Did you really think the consistent thing on a Water from Your Eyes album would be a definable sound of any sort after all their years defying convention? No, Structure isn’t finally the album on which Amos and Brown settle on one style—it’s just the one where they make their best songs yet from their longtime foundations. “When You’re Around” opens the LP with Beatles-esque balladry, and then things detour dramatically to the industrial-synth seething of “My Love’s.” Neither song sounds anything like the other, but both are recorded with striking fidelity and clarity that maximize the impact of their innately catchy progressions. The latter is Structure’s only obvious moment of the organic seemingly blending with the electronic, as plucky strings that may or may not be electronic float over repeated electroclash glitching that stands in for a traditional chorus. For the most part, orchestral elements of this sort arise where electronics are lacking, like on the tempo-less horror known as “Monday.”
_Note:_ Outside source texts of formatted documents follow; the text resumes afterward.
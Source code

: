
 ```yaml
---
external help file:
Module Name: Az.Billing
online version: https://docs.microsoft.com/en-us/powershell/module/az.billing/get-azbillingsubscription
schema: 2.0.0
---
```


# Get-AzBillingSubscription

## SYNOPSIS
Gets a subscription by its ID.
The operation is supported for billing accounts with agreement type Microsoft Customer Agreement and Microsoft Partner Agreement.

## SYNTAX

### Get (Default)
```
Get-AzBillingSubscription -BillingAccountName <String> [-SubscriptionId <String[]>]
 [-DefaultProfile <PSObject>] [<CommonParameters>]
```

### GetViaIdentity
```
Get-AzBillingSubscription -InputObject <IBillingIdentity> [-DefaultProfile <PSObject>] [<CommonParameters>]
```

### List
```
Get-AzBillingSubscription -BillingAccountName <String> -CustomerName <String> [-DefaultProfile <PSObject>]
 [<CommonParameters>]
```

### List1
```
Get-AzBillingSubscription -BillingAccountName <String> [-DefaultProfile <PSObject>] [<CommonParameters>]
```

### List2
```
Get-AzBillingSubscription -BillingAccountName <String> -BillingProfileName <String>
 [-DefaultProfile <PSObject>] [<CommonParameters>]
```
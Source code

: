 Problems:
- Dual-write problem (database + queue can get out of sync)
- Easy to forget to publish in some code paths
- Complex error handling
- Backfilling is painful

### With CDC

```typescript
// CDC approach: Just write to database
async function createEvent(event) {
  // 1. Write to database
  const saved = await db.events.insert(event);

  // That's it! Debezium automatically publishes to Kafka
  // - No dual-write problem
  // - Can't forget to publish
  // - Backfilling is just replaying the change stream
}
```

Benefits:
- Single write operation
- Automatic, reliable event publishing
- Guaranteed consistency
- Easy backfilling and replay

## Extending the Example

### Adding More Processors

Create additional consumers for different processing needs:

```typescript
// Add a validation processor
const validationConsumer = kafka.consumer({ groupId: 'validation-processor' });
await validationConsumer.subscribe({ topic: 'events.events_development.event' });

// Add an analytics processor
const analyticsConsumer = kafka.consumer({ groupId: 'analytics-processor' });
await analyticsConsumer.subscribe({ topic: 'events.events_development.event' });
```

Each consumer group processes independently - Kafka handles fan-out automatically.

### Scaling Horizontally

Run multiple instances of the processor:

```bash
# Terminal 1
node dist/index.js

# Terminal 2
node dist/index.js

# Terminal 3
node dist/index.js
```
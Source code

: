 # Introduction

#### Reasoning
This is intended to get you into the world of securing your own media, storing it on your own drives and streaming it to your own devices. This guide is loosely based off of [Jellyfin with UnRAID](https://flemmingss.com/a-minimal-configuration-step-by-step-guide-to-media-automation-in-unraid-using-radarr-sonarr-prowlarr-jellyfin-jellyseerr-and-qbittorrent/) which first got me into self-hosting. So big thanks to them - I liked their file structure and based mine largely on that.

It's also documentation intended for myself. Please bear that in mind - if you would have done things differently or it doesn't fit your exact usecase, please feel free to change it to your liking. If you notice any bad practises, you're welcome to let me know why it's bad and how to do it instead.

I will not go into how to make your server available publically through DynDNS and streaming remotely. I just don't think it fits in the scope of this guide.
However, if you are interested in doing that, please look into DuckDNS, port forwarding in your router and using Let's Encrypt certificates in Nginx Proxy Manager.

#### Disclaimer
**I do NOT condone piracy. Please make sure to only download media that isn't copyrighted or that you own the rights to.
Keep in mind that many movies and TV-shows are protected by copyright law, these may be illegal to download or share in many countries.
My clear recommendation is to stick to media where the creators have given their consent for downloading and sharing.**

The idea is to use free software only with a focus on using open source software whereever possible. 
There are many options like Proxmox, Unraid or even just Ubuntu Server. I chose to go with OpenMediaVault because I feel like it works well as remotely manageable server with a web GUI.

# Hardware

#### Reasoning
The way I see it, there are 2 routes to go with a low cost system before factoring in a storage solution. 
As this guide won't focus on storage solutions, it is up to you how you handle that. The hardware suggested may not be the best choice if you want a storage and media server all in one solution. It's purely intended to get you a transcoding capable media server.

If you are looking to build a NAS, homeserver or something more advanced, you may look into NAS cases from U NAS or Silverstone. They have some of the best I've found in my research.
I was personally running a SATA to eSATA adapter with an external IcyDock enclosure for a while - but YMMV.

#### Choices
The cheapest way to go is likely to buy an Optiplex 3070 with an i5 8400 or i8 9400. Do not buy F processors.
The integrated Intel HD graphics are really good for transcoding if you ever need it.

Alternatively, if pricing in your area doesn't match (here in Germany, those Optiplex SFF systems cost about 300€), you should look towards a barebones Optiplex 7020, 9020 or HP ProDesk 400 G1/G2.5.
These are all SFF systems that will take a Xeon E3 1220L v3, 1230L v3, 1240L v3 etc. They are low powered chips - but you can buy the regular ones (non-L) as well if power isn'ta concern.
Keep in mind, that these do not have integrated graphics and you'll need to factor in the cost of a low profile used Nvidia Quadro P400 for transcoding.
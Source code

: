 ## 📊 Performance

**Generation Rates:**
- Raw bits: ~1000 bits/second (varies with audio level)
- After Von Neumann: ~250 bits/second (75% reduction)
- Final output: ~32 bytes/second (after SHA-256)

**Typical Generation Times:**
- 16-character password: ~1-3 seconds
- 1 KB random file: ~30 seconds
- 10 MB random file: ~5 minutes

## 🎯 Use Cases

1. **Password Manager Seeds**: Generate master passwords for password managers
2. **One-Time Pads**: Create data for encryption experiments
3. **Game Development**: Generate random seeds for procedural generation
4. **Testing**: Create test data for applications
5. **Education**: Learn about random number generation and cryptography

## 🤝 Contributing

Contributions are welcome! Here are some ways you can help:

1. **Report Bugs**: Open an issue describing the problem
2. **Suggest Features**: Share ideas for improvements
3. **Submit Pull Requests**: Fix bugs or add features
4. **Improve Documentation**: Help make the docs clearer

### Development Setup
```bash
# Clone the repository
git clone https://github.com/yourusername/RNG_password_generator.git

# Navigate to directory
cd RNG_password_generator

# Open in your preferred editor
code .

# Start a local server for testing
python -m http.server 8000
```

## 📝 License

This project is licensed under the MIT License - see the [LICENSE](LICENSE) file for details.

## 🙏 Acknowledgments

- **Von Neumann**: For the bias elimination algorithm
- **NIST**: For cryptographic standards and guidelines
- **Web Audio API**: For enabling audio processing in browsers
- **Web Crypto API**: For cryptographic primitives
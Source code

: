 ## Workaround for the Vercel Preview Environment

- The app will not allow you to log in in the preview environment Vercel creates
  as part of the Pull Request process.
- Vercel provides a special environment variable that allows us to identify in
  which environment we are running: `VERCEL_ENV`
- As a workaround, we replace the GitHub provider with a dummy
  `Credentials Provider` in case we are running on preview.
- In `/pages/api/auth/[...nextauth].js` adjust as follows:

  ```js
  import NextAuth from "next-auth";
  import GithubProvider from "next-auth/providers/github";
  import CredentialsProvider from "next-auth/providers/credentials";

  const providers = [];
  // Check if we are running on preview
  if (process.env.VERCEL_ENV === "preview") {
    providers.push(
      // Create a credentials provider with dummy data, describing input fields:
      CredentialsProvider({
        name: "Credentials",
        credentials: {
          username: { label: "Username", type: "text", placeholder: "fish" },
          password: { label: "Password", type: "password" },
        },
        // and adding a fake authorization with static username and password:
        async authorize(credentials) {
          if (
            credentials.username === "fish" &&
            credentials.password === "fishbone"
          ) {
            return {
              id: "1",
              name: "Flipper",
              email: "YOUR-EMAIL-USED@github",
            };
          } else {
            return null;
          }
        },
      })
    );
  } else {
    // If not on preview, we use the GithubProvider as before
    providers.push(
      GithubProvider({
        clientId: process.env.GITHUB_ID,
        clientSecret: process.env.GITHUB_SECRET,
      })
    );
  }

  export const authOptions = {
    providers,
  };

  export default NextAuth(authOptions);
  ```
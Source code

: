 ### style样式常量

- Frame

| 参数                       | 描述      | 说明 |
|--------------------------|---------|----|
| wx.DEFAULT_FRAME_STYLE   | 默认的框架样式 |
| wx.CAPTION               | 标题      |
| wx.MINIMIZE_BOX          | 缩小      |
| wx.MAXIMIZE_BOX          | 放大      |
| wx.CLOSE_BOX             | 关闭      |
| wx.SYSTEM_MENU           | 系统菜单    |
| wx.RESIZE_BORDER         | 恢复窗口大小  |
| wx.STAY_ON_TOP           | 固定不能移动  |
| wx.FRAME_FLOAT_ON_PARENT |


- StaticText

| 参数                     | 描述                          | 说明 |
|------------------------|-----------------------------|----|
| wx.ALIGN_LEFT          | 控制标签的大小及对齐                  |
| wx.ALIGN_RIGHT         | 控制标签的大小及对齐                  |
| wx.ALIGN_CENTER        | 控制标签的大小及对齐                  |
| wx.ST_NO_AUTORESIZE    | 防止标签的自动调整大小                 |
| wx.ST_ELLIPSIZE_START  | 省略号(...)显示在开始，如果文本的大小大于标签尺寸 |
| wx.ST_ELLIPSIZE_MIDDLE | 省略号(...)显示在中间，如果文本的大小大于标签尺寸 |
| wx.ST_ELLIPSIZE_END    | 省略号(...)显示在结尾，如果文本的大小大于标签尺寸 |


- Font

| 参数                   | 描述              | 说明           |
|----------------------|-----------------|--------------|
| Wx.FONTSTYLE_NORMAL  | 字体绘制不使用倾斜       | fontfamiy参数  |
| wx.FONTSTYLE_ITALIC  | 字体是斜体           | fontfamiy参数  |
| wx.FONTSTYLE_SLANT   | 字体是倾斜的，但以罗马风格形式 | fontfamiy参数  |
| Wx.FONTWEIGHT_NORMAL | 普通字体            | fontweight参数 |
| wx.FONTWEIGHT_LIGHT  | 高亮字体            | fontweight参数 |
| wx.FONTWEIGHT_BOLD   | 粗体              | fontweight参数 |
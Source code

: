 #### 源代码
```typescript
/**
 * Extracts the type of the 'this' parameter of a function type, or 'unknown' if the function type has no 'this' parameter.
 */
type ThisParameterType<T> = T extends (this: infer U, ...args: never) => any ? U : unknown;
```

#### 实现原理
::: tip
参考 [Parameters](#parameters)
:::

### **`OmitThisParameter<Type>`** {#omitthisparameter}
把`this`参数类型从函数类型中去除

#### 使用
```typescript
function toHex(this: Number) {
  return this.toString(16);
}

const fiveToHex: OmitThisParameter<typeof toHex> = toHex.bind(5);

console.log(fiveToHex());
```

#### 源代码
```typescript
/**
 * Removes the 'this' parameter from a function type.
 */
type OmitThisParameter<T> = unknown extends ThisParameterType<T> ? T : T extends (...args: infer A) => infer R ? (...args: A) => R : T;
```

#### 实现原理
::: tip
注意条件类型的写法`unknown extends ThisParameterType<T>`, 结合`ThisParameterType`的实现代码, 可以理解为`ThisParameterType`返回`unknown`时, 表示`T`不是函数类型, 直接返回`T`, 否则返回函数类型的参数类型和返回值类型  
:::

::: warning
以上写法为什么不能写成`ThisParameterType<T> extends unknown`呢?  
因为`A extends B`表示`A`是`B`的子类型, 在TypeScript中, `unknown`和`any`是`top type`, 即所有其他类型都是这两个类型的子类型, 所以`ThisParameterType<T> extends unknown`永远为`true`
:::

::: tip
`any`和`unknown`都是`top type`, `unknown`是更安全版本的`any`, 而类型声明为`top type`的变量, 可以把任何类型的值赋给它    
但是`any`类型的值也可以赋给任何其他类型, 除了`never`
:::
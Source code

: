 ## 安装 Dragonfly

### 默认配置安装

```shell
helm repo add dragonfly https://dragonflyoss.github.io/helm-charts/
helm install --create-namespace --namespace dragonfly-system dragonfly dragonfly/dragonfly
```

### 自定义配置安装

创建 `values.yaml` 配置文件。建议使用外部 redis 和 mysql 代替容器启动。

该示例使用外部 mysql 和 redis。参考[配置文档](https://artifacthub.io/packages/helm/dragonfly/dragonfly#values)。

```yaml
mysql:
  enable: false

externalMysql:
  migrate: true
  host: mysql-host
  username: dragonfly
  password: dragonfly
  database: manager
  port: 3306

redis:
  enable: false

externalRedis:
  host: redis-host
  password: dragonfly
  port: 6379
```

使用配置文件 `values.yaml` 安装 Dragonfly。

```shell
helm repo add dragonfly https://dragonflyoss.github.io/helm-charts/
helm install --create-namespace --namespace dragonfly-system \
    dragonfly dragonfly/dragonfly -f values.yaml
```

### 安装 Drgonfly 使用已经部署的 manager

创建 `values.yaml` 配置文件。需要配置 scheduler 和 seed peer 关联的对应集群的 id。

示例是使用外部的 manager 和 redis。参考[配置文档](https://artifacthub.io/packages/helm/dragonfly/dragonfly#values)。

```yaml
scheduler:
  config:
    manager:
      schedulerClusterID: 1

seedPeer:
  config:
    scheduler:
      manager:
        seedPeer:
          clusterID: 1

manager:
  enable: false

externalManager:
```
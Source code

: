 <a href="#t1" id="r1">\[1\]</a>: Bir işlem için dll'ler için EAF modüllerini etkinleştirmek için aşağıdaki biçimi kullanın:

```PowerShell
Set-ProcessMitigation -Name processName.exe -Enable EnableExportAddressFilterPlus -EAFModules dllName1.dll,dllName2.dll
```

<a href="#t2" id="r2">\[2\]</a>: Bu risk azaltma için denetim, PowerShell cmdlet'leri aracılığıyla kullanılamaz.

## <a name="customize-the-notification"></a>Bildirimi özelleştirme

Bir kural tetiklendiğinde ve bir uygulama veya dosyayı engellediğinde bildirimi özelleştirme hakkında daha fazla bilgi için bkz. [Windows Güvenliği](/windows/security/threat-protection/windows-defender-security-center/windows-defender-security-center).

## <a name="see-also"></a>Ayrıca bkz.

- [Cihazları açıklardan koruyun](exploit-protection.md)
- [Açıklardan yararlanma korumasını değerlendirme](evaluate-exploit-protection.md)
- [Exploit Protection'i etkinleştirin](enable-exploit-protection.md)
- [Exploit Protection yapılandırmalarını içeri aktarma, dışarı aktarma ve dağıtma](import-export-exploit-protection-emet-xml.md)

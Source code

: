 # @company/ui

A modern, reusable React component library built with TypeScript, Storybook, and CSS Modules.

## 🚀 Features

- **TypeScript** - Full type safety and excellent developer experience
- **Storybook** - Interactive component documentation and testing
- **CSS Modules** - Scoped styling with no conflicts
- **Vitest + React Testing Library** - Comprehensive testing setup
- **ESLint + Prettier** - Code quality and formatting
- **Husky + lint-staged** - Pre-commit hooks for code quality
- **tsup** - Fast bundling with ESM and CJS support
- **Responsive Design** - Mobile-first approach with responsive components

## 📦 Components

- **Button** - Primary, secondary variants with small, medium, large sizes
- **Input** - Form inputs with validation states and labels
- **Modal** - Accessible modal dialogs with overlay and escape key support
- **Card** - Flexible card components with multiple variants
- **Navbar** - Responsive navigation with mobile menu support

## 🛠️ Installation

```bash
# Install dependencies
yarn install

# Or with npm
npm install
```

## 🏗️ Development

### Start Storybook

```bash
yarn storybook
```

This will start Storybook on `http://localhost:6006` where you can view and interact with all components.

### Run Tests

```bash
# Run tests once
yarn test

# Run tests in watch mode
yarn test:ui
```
“Monday” is scary for more than conjuring the start of the workweek. In a track-by-track breakdown the band sent to journalists, Amos described the track as a song for “a movie that doesn’t exist,” and its light musical terrors aptly suit an absence of visuals. More grounded in reality is “Track Five,” which Brown wrote after someone important to them stopped being in their life. “Could leaving last for days? Could ripples reach that far?” they ask during a brief sung-spoken intro that gives the impression of waking up beachside at 4 p.m. after an accidental nap at 2. Thereafter, the song transitions into an aggressive, rolling synth rhythm that’s the most danceable thing yet from a duo already well-versed in making people who normally watch shows with their arms folded loosen up a bit.
“Track Five” is perhaps the most accessible Water from Your Eyes song to date, and Structure as a whole finds the band in its catchiest state yet. Really, the album’s biggest experiment makes the most compelling case for the LP as the pair claiming its stake in straight-up pop. On a track called “Quotations,” rapid-fire bursts of heavily overdriven high-note guitars compete with broken, guttural synths, and the overall effect is like playing Pac-Man at a metal show. What’s in front of you is already colorful and highly stimulating, but the abrasiveness surrounding it makes it feel even more energizing and urgent.
Later, this experiment continues on a track called ““Quotations””—which is the same name as the other song, but with quotations in the track title to truly emphasize its name—as the duo employ the exact same melody and lyrics for an entirely different feel. Conceptualized as the inverse of “Quotations,” ““Quotations”” sounds like an electro-folk band covering the track’s earlier version. It uncovers the sun-streaked beauty inherent to the harshness of its other form, the warm hug that quietly underlies all of Structure. It’s as though Amos and Brown are saying that both sides of the coin have equal weight, that all the pieces of their increasingly complex and exciting puzzle are just as important as one another. For a picture this high-res, they say, every pixel is necessary. Every sound is intentional.